━━━ MATERIAL PROVIDED

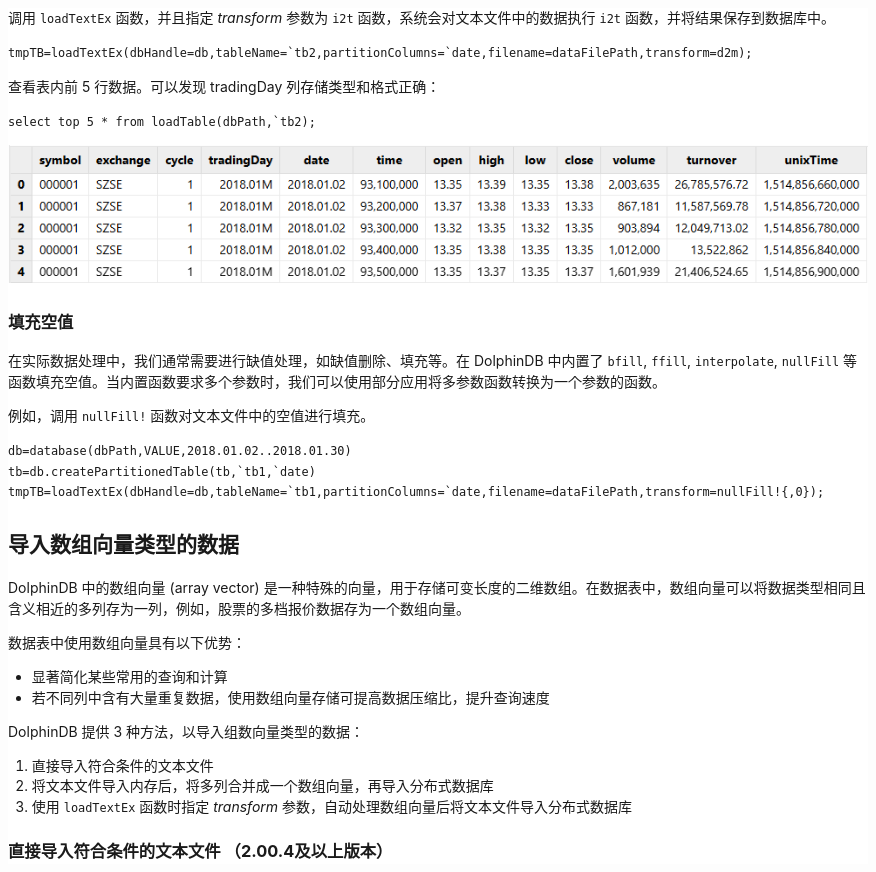 调用 `loadTextEx` 函数，并且指定 *transform* 参数为 `i2t`
函数，系统会对文本文件中的数据执行 `i2t` 函数，并将结果保存到数据库中。

```
tmpTB=loadTextEx(dbHandle=db,tableName=`tb2,partitionColumns=`date,filename=dataFilePath,transform=d2m);
```

查看表内前 5 行数据。可以发现 tradingDay 列存储类型和格式正确：

```
select top 5 * from loadTable(dbPath,`tb2);
```

![](images/text_files_import/3-2.png)

### 填充空值

在实际数据处理中，我们通常需要进行缺值处理，如缺值删除、填充等。在 DolphinDB 中内置了 `bfill`,
`ffill`, `interpolate`,
`nullFill`
等函数填充空值。当内置函数要求多个参数时，我们可以使用部分应用将多参数函数转换为一个参数的函数。

例如，调用 `nullFill!` 函数对文本文件中的空值进行填充。

```
db=database(dbPath,VALUE,2018.01.02..2018.01.30)
tb=db.createPartitionedTable(tb,`tb1,`date)
tmpTB=loadTextEx(dbHandle=db,tableName=`tb1,partitionColumns=`date,filename=dataFilePath,transform=nullFill!{,0});
```

## 导入数组向量类型的数据

DolphinDB 中的数组向量 (array vector)
是一种特殊的向量，用于存储可变长度的二维数组。在数据表中，数组向量可以将数据类型相同且含义相近的多列存为一列，例如，股票的多档报价数据存为一个数组向量。

数据表中使用数组向量具有以下优势：

* 显著简化某些常用的查询和计算
* 若不同列中含有大量重复数据，使用数组向量存储可提高数据压缩比，提升查询速度

DolphinDB 提供 3 种方法，以导入组数向量类型的数据：

1. 直接导入符合条件的文本文件
2. 将文本文件导入内存后，将多列合并成一个数组向量，再导入分布式数据库
3. 使用 `loadTextEx` 函数时指定 *transform*
   参数，自动处理数组向量后将文本文件导入分布式数据库

### 直接导入符合条件的文本文件 （2.00.4及以上版本）
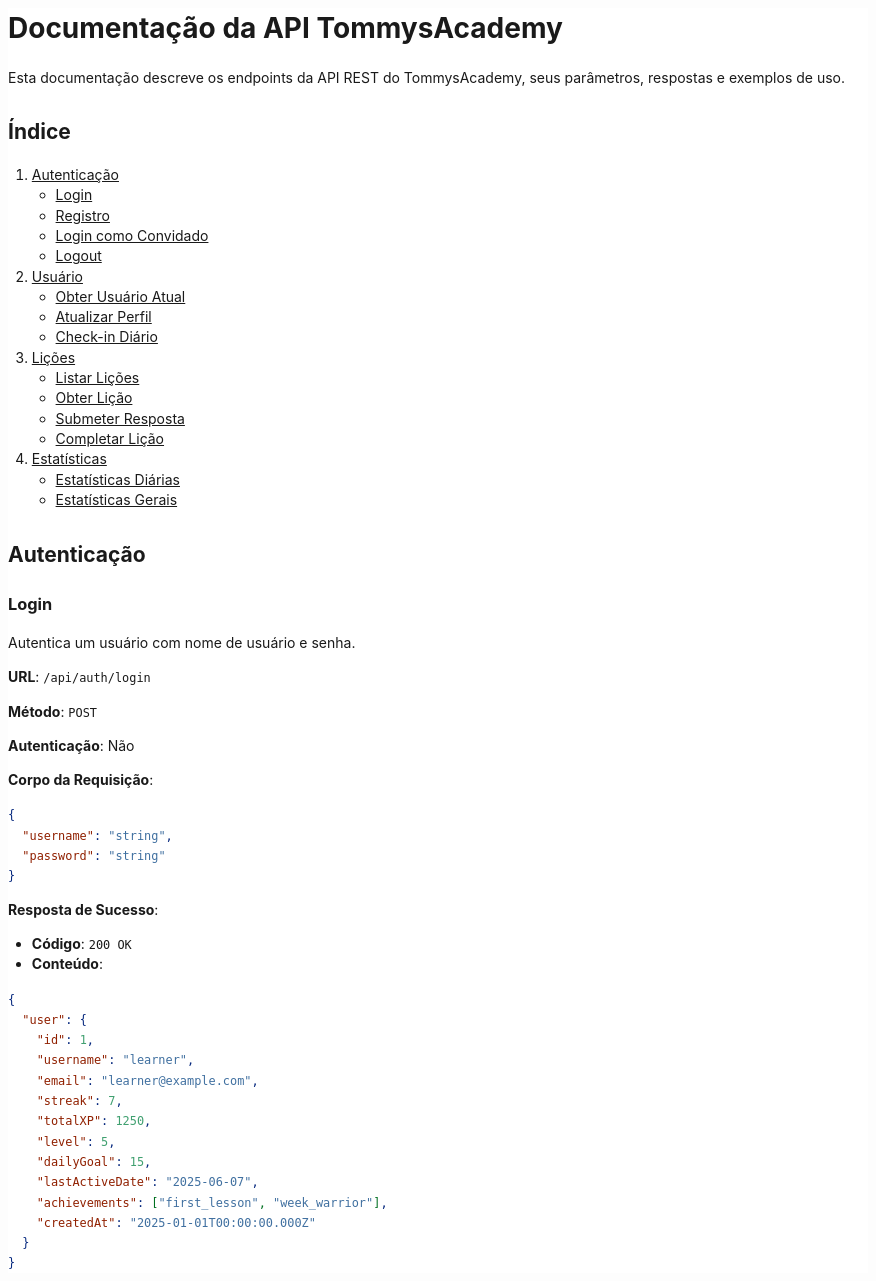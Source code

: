 # Documentação da API TommysAcademy

Esta documentação descreve os endpoints da API REST do TommysAcademy, seus parâmetros, respostas e exemplos de uso.

## Índice

1. [Autenticação](#autenticação)
   - [Login](#login)
   - [Registro](#registro)
   - [Login como Convidado](#login-como-convidado)
   - [Logout](#logout)
2. [Usuário](#usuário)
   - [Obter Usuário Atual](#obter-usuário-atual)
   - [Atualizar Perfil](#atualizar-perfil)
   - [Check-in Diário](#check-in-diário)
3. [Lições](#lições)
   - [Listar Lições](#listar-lições)
   - [Obter Lição](#obter-lição)
   - [Submeter Resposta](#submeter-resposta)
   - [Completar Lição](#completar-lição)
4. [Estatísticas](#estatísticas)
   - [Estatísticas Diárias](#estatísticas-diárias)
   - [Estatísticas Gerais](#estatísticas-gerais)

## Autenticação

### Login

Autentica um usuário com nome de usuário e senha.

**URL**: `/api/auth/login`

**Método**: `POST`

**Autenticação**: Não

**Corpo da Requisição**:
```json
{
  "username": "string",
  "password": "string"
}
```

**Resposta de Sucesso**:
- **Código**: `200 OK`
- **Conteúdo**:
```json
{
  "user": {
    "id": 1,
    "username": "learner",
    "email": "learner@example.com",
    "streak": 7,
    "totalXP": 1250,
    "level": 5,
    "dailyGoal": 15,
    "lastActiveDate": "2025-06-07",
    "achievements": ["first_lesson", "week_warrior"],
    "createdAt": "2025-01-01T00:00:00.000Z"
  }
}
```
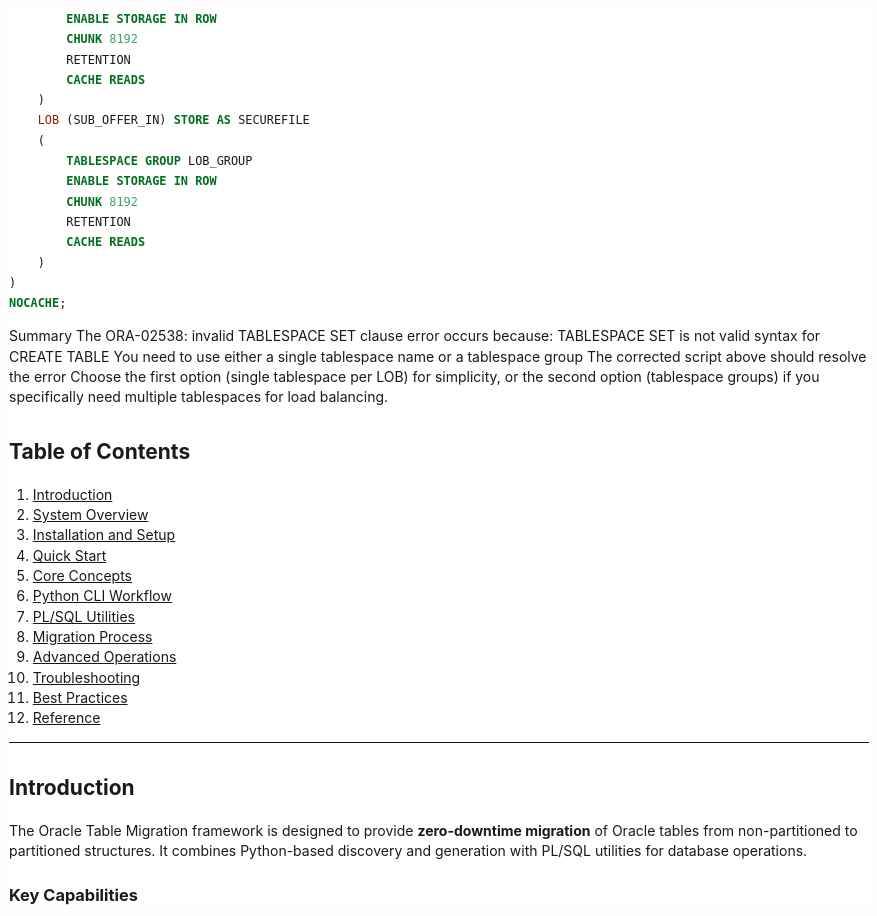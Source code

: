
 ```sql
        ENABLE STORAGE IN ROW
        CHUNK 8192
        RETENTION
        CACHE READS
    )
    LOB (SUB_OFFER_IN) STORE AS SECUREFILE
    (
        TABLESPACE GROUP LOB_GROUP
        ENABLE STORAGE IN ROW
        CHUNK 8192
        RETENTION
        CACHE READS
    )
)
NOCACHE;
```

Summary
The ORA-02538: invalid TABLESPACE SET clause error occurs because:
TABLESPACE SET is not valid syntax for CREATE TABLE
You need to use either a single tablespace name or a tablespace group
The corrected script above should resolve the error
Choose the first option (single tablespace per LOB) for simplicity, or the second option (tablespace groups) if you specifically need multiple tablespaces for load balancing.


## Table of Contents

1. [Introduction](#introduction)
2. [System Overview](#system-overview)
3. [Installation and Setup](#installation-and-setup)
4. [Quick Start](#quick-start)
5. [Core Concepts](#core-concepts)
6. [Python CLI Workflow](#python-cli-workflow)
7. [PL/SQL Utilities](#plsql-utilities)
8. [Migration Process](#migration-process)
9. [Advanced Operations](#advanced-operations)
10. [Troubleshooting](#troubleshooting)
11. [Best Practices](#best-practices)
12. [Reference](#reference)

---

## Introduction

The Oracle Table Migration framework is designed to provide **zero-downtime migration** of Oracle tables from non-partitioned to partitioned structures. It combines Python-based discovery and generation with PL/SQL utilities for database operations.

### Key Capabilities
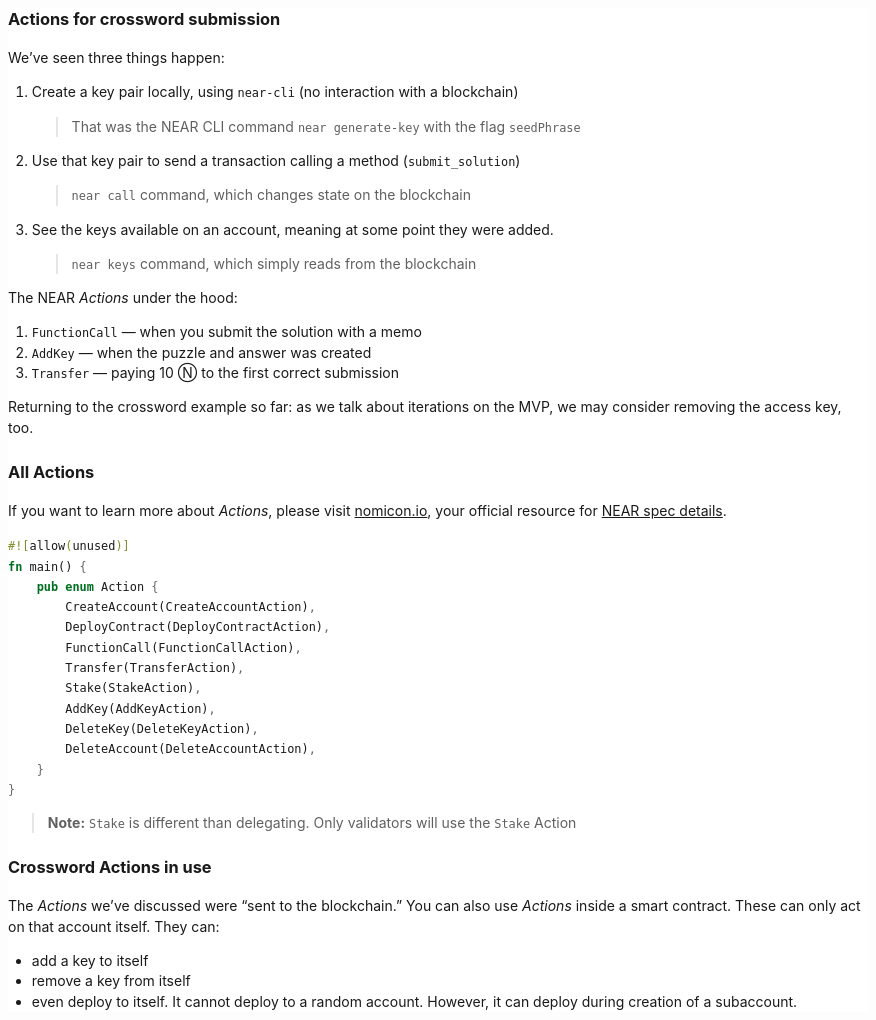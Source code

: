 
### Actions for crossword submission

We’ve seen three things happen:

1. Create a key pair locally, using `near-cli` (no interaction with a blockchain)
   > That was the NEAR CLI command `near generate-key` with the flag `seedPhrase`

2. Use that key pair to send a transaction calling a method (`submit_solution`)
   > `near call` command, which changes state on the blockchain

3. See the keys available on an account, meaning at some point they were added.
   > `near keys` command, which simply reads from the blockchain


The NEAR _Actions_ under the hood:

1. `FunctionCall` — when you submit the solution with a memo
2. `AddKey` — when the puzzle and answer was created
3. `Transfer` — paying 10 Ⓝ to the first correct submission

Returning to the crossword example so far: as we talk about iterations on the MVP, we may consider removing the access key, too.

### All Actions

If you want to learn more about _Actions_, please visit [nomicon.io](https://nomicon.io), your official resource for [NEAR spec details](https://nomicon.io/RuntimeSpec/Actions.html).

```rust
#![allow(unused)]
fn main() {
	pub enum Action {
	    CreateAccount(CreateAccountAction),
	    DeployContract(DeployContractAction),
	    FunctionCall(FunctionCallAction),
	    Transfer(TransferAction),
	    Stake(StakeAction),
	    AddKey(AddKeyAction),
	    DeleteKey(DeleteKeyAction),
	    DeleteAccount(DeleteAccountAction),
	}
}
```

> **Note:** `Stake` is different than delegating. Only validators will use the `Stake` Action

### Crossword Actions in use

The _Actions_ we’ve discussed were “sent to the blockchain.”
You can also use _Actions_ inside a smart contract. These can only act on that account itself. They can:

- add a key to itself
- remove a key from itself
- even deploy to itself. It cannot deploy to a random account. However, it can deploy during creation of a subaccount.
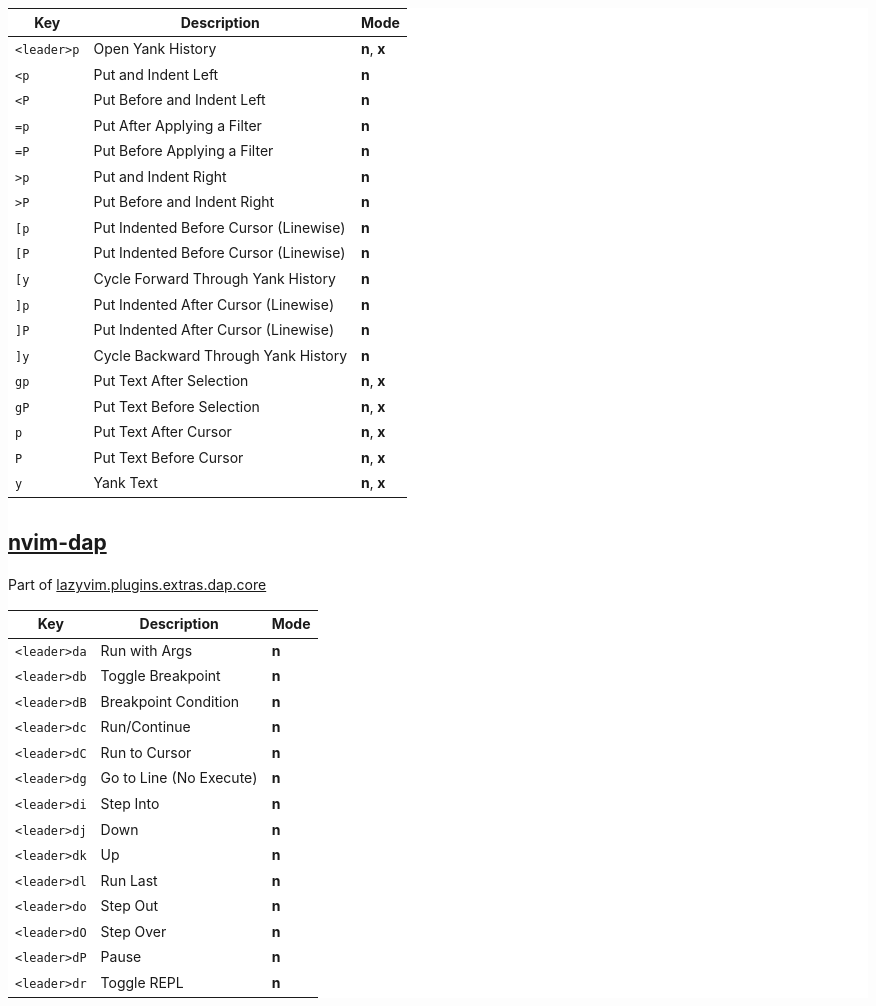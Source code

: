 |Key|Description|Mode|
|---|---|---|
|`<leader>p`|Open Yank History|**n**, **x**|
|`<p`|Put and Indent Left|**n**|
|`<P`|Put Before and Indent Left|**n**|
|`=p`|Put After Applying a Filter|**n**|
|`=P`|Put Before Applying a Filter|**n**|
|`>p`|Put and Indent Right|**n**|
|`>P`|Put Before and Indent Right|**n**|
|`[p`|Put Indented Before Cursor (Linewise)|**n**|
|`[P`|Put Indented Before Cursor (Linewise)|**n**|
|`[y`|Cycle Forward Through Yank History|**n**|
|`]p`|Put Indented After Cursor (Linewise)|**n**|
|`]P`|Put Indented After Cursor (Linewise)|**n**|
|`]y`|Cycle Backward Through Yank History|**n**|
|`gp`|Put Text After Selection|**n**, **x**|
|`gP`|Put Text Before Selection|**n**, **x**|
|`p`|Put Text After Cursor|**n**, **x**|
|`P`|Put Text Before Cursor|**n**, **x**|
|`y`|Yank Text|**n**, **x**|

## [nvim-dap](https://github.com/mfussenegger/nvim-dap.git)

Part of [lazyvim.plugins.extras.dap.core](https://www.lazyvim.org/extras/dap/core)

|Key|Description|Mode|
|---|---|---|
|`<leader>da`|Run with Args|**n**|
|`<leader>db`|Toggle Breakpoint|**n**|
|`<leader>dB`|Breakpoint Condition|**n**|
|`<leader>dc`|Run/Continue|**n**|
|`<leader>dC`|Run to Cursor|**n**|
|`<leader>dg`|Go to Line (No Execute)|**n**|
|`<leader>di`|Step Into|**n**|
|`<leader>dj`|Down|**n**|
|`<leader>dk`|Up|**n**|
|`<leader>dl`|Run Last|**n**|
|`<leader>do`|Step Out|**n**|
|`<leader>dO`|Step Over|**n**|
|`<leader>dP`|Pause|**n**|
|`<leader>dr`|Toggle REPL|**n**|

━━━━━━

**PROBLEM STATEMENT:**
The answer must be every line from the records above that contains the word "Estatísticas", copied out.

**EXERCISE SOLUTION:**
4. [Estatísticas](#estatísticas)
   - [Estatísticas Diárias](#estatísticas-diárias)
   - [Estatísticas Gerais](#estatísticas-gerais)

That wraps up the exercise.